Task description =
Below are some records; output exactly the lines from the line with "potentielle Energie sicherzustellen." to the line with "Schnee eindringen kann.", both ends kept, and nothing more.

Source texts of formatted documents
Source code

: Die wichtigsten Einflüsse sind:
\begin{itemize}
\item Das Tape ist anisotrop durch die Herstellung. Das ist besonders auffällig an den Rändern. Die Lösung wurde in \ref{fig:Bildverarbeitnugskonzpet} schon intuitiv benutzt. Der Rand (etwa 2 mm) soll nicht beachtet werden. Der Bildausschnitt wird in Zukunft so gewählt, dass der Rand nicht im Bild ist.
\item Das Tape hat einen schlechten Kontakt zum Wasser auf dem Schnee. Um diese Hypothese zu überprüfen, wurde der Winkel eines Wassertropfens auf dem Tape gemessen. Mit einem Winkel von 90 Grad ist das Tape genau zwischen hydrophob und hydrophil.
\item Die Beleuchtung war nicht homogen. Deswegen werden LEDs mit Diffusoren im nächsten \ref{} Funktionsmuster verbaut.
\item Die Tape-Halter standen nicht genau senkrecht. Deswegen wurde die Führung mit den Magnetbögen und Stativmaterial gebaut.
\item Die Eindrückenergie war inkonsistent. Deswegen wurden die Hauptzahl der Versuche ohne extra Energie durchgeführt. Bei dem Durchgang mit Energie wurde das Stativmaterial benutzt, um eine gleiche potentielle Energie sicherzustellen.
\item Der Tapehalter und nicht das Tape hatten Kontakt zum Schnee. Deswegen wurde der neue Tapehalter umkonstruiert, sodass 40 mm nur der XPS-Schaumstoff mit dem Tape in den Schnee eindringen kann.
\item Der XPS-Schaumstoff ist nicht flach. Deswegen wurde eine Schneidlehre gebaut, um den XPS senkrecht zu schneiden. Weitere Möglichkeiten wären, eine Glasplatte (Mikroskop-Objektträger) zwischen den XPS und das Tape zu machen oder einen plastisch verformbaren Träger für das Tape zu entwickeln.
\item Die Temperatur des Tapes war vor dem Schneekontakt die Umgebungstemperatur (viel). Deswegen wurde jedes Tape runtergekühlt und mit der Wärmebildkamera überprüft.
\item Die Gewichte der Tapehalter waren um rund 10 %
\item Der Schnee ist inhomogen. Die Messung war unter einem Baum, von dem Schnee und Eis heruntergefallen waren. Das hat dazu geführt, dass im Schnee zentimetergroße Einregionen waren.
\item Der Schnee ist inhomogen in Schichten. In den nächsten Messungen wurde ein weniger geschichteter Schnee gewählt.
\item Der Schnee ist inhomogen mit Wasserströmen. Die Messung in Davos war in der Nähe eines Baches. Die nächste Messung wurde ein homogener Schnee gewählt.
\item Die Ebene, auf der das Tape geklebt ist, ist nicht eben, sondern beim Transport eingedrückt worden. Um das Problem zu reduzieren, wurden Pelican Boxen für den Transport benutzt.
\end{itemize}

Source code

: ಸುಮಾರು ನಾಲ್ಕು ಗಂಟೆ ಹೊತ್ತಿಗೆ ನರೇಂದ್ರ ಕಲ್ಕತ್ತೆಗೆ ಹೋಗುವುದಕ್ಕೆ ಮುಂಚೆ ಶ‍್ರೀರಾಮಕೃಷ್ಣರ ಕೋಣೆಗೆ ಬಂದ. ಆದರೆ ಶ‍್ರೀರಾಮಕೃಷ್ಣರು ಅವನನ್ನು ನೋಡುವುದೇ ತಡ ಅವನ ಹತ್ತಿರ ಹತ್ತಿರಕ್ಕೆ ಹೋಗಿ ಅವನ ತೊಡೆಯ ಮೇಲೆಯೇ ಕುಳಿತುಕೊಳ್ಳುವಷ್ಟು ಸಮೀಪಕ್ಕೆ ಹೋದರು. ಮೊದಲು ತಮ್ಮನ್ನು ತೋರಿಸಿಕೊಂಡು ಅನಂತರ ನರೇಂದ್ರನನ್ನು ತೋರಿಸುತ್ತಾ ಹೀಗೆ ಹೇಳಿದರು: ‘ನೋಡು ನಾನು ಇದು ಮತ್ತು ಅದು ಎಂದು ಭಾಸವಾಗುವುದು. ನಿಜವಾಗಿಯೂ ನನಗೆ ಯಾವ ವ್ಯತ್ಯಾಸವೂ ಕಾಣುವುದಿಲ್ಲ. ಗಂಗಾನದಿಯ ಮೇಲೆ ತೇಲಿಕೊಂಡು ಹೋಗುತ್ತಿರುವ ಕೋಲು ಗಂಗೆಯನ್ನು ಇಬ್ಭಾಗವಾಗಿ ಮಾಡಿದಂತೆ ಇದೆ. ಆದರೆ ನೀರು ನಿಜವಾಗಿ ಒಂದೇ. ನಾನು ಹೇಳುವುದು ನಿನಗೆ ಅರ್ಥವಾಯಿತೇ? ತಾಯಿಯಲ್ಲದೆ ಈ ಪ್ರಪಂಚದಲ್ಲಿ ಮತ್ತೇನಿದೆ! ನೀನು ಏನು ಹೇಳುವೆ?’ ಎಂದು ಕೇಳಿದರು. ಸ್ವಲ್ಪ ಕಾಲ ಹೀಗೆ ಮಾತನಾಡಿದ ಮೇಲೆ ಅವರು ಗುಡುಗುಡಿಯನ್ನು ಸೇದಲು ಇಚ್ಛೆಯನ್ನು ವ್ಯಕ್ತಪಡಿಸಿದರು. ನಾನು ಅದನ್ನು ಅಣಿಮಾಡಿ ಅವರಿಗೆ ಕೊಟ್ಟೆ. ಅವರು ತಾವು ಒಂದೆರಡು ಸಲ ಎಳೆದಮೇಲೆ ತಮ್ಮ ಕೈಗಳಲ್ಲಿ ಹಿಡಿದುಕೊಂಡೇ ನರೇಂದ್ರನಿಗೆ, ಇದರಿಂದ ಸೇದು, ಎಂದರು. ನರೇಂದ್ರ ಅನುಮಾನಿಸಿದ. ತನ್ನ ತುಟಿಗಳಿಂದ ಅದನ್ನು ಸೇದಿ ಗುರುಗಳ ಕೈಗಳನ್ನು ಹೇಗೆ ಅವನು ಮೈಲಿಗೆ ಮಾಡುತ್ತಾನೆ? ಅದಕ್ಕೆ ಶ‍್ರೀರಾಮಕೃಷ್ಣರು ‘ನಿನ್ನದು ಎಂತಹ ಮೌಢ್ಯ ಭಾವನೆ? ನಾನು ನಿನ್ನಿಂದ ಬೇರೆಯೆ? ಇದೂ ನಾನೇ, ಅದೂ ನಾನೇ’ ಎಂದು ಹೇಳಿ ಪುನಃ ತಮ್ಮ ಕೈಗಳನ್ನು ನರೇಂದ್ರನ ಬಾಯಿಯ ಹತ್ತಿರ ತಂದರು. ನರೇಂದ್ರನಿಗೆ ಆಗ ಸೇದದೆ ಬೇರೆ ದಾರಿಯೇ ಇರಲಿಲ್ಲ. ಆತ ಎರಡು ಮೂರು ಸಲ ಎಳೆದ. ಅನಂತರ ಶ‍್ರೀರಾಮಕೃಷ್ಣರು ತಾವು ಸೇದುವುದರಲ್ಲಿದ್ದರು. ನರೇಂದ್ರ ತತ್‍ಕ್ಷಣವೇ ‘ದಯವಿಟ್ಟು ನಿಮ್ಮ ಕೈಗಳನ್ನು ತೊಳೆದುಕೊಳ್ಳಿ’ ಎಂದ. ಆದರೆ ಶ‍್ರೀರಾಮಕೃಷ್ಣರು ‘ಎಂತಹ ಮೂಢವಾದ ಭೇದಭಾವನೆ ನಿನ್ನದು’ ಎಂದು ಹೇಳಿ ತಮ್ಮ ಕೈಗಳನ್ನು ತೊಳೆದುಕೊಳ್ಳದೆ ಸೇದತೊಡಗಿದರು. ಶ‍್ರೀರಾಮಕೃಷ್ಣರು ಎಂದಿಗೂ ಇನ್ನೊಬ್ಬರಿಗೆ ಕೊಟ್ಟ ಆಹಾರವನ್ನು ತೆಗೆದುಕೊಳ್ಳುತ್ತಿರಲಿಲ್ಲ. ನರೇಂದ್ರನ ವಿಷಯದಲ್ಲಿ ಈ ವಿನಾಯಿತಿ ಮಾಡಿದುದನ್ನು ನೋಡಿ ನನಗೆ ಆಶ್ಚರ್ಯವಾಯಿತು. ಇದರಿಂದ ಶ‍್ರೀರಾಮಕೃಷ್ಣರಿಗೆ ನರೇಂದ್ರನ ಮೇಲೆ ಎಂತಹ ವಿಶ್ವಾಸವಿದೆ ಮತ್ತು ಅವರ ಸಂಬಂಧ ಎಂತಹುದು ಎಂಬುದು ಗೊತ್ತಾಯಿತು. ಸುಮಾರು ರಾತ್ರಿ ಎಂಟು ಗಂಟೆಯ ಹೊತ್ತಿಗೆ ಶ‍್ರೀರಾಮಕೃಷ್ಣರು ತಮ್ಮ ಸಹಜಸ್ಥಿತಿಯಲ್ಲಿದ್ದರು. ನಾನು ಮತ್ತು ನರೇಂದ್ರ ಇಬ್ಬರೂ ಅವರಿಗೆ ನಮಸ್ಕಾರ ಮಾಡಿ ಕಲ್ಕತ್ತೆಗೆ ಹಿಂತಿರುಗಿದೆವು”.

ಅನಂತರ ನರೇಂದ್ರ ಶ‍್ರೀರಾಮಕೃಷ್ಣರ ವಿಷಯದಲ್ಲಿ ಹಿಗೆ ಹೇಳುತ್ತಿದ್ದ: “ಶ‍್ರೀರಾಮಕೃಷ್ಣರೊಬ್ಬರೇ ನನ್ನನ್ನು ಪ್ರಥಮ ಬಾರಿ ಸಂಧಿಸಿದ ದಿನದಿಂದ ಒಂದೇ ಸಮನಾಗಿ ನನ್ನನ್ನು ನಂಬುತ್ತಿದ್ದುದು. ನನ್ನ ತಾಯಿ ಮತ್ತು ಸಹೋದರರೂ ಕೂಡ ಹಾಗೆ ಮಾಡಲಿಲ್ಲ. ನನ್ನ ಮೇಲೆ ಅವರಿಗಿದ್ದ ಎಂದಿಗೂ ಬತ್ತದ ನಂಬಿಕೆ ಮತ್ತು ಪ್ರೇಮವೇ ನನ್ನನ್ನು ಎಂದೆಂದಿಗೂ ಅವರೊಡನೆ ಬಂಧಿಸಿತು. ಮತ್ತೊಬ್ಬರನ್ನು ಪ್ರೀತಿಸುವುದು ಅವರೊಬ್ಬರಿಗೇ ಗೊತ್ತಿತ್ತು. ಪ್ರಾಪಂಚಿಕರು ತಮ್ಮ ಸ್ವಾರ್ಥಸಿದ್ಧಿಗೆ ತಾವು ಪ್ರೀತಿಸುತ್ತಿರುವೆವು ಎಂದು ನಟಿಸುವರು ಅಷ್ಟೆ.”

Answer section =
\item Die Eindrückenergie war inkonsistent. Deswegen wurden die Hauptzahl der Versuche ohne extra Energie durchgeführt. Bei dem Durchgang mit Energie wurde das Stativmaterial benutzt, um eine gleiche potentielle Energie sicherzustellen.
\item Der Tapehalter und nicht das Tape hatten Kontakt zum Schnee. Deswegen wurde der neue Tapehalter umkonstruiert, sodass 40 mm nur der XPS-Schaumstoff mit dem Tape in den Schnee eindringen kann.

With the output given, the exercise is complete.